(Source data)
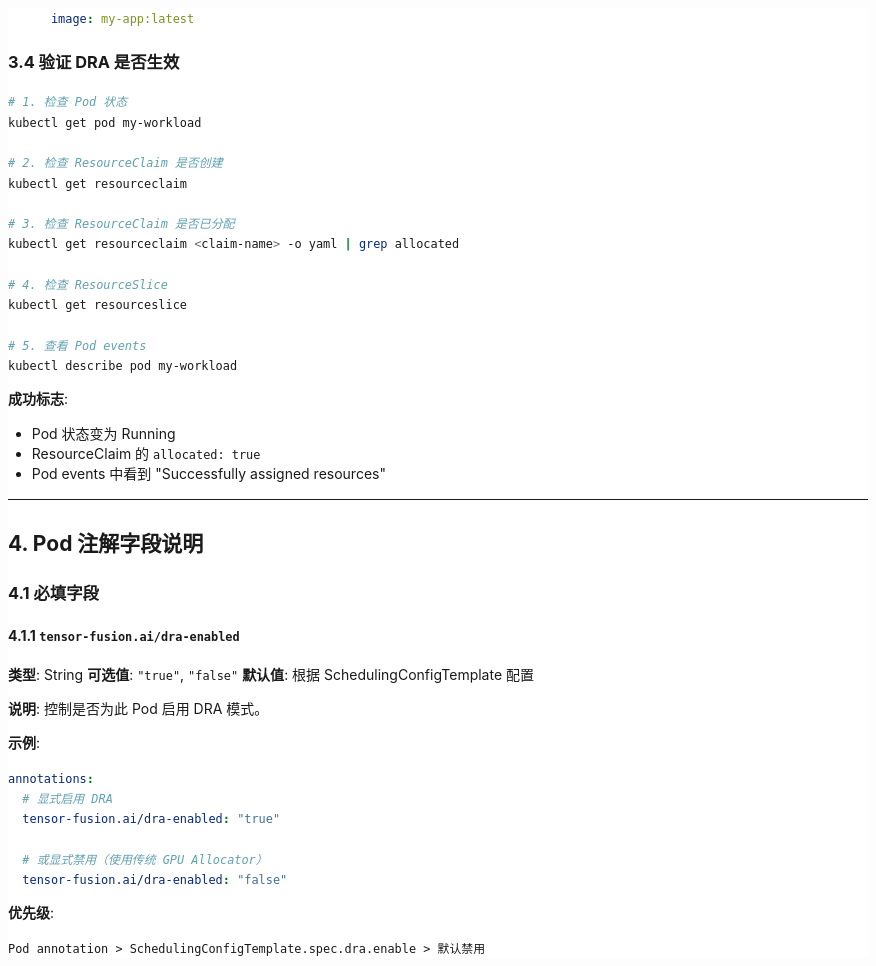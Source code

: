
 ```yaml
      image: my-app:latest
```

### 3.4 验证 DRA 是否生效

```bash
# 1. 检查 Pod 状态
kubectl get pod my-workload

# 2. 检查 ResourceClaim 是否创建
kubectl get resourceclaim

# 3. 检查 ResourceClaim 是否已分配
kubectl get resourceclaim <claim-name> -o yaml | grep allocated

# 4. 检查 ResourceSlice
kubectl get resourceslice

# 5. 查看 Pod events
kubectl describe pod my-workload
```

**成功标志**:
- Pod 状态变为 Running
- ResourceClaim 的 `allocated: true`
- Pod events 中看到 "Successfully assigned resources"

---

## 4. Pod 注解字段说明

### 4.1 必填字段

#### 4.1.1 `tensor-fusion.ai/dra-enabled`

**类型**: String
**可选值**: `"true"`, `"false"`
**默认值**: 根据 SchedulingConfigTemplate 配置

**说明**: 控制是否为此 Pod 启用 DRA 模式。

**示例**:
```yaml
annotations:
  # 显式启用 DRA
  tensor-fusion.ai/dra-enabled: "true"

  # 或显式禁用（使用传统 GPU Allocator）
  tensor-fusion.ai/dra-enabled: "false"
```

**优先级**:
```
Pod annotation > SchedulingConfigTemplate.spec.dra.enable > 默认禁用
```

» Task instructions: The response must contain each line above that holds the string "fusion".

» Written response:
#### 4.1.1 `tensor-fusion.ai/dra-enabled`
  tensor-fusion.ai/dra-enabled: "true"
  tensor-fusion.ai/dra-enabled: "false"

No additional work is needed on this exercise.